1. À Grado, Pier Paolo Pasolini fit une conférence de presse dont voici un court extrait :

Qu’est-ce qui vous a poussé à insister de manière aussi forte sur les séquences violentes ?

Cet extrémisme dans la destruction a été inspiré par la crise de la société italienne des années soixante. À tort ou à raison, pendant l’après-guerre et jusqu’en 1960, nous avons gardé l’espoir d’un renouvellement ou du moins nous en avions l’illusion. Puis avec la crise du marxisme, je me suis trouvé très seul et mon film a mûri pendant cette période. Mais maintenant, le mouvement étudiant nous a donné de nouvelles raisons d’espérer.

Pensez-vous que la fable, l’apologue allégorique constitue une voie intéressante pour vous et pour le cinéma d’aujourd’hui ?

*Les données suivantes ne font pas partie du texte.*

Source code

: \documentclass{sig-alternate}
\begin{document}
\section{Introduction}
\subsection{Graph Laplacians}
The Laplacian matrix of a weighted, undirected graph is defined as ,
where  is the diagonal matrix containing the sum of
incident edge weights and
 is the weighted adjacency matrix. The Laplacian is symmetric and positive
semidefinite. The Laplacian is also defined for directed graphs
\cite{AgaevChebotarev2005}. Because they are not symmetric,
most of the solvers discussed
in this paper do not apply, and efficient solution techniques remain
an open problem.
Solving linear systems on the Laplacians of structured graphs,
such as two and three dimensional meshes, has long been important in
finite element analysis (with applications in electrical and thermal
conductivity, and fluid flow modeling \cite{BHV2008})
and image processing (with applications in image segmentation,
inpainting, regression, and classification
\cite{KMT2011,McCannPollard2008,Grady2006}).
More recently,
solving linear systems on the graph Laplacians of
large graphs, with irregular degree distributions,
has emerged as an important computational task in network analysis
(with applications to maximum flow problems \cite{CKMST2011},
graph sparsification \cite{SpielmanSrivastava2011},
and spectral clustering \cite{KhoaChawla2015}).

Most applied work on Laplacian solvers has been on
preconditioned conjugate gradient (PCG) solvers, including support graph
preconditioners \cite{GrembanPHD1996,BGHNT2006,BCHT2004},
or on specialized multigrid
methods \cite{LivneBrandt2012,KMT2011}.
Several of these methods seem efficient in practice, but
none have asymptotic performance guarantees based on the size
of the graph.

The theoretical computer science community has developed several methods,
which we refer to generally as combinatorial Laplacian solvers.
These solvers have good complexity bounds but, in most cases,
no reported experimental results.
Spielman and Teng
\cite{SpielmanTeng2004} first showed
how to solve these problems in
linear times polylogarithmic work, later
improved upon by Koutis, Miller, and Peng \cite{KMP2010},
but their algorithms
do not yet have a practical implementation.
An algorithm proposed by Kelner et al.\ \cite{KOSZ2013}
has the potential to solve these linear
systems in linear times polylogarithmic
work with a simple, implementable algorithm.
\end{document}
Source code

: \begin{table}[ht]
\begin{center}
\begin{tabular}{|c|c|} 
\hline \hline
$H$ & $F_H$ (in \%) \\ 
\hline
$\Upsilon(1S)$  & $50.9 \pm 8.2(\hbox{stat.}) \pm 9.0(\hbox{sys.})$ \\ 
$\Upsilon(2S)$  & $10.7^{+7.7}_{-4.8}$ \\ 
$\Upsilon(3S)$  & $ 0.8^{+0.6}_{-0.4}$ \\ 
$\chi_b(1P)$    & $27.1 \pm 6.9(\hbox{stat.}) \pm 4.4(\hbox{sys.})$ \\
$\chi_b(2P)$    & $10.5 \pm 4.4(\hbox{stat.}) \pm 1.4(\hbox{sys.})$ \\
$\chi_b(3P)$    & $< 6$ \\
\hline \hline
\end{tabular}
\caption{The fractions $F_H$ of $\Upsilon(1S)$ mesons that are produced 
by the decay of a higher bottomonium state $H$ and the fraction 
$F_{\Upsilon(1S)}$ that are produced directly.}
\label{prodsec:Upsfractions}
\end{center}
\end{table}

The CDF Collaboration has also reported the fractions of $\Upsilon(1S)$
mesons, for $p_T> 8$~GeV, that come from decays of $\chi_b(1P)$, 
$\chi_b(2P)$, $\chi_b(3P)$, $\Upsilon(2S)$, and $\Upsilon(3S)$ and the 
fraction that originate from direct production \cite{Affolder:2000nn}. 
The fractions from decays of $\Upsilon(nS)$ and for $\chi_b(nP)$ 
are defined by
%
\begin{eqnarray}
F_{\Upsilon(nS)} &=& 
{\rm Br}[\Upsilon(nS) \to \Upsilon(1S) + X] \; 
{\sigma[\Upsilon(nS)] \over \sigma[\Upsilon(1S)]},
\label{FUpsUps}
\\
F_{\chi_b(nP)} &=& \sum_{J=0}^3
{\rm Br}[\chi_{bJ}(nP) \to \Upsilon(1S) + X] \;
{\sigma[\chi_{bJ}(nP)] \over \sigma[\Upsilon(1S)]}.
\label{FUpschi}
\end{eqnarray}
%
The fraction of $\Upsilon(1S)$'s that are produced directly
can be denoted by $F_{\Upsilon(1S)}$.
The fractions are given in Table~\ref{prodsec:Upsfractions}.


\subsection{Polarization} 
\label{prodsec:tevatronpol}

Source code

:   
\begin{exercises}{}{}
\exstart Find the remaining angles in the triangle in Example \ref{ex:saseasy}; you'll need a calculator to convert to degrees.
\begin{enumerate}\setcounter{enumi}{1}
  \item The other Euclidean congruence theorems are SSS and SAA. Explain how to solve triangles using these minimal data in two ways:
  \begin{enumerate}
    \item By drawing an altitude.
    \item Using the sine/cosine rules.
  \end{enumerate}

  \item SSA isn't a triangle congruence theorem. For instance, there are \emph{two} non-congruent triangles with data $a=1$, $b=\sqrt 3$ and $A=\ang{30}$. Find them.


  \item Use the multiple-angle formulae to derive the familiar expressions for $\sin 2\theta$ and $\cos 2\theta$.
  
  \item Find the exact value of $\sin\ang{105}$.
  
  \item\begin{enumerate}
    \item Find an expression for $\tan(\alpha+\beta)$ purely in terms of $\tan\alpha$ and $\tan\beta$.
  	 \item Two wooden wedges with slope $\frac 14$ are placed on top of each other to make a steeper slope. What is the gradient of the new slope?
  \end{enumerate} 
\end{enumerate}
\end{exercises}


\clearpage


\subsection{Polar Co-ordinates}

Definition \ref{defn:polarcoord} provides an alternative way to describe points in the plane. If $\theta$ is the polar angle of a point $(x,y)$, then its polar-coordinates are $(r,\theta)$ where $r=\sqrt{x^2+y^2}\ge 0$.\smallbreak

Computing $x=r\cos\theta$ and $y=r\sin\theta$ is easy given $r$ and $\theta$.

Dans mes premiers films, je m’exprimais avec un langage simple, parce que car je pensais - avec Antonio Gramsci - me référer à une conscience nationale populaire. Mais ce public qui était le peuple au sens gramscien, j’ai bien peur qu’il n’existe plus, parce que la société de consommation de masse détruit tout. C’est la raison pour laquelle j’ai commencé à faire des films fondés sur la fable, l’allégorie, une problématique qui risque d’en devenir - j’en suis très conscient - plus obscure, plus difficile à comprendre. Mais je ne peux faire autrement, c’est la seule manière qui me permette d’essayer de me soustraire aux circuits de la culture de masse, de la production de consommation.


 


Porcherie (Porcile). Réal, sc : Pier Paolo Pasolini ; ph : Tonino Delli Colli, Armando Nannuzzi & Giuseppe Ruzzolini ; mont : Nino Baragli ; mu : Benedetto Ghiglia ; cost : Danilo Donati. Int : Épisode de Julian : Jean-Pierre Léaud, Alberto Lionello, Ugo Tognazzi, Anne Wiazemsky, Margarita Lozano, Marco Ferreri, Ninetto Davoli, Laura Betti ; Épisode du cannibale : Pierre Clémenti, Franco Citti, Ninetto Davoli, Luigi Barbini, Antonino Faà di Bruno (Italie-France, 1969, 99 mn).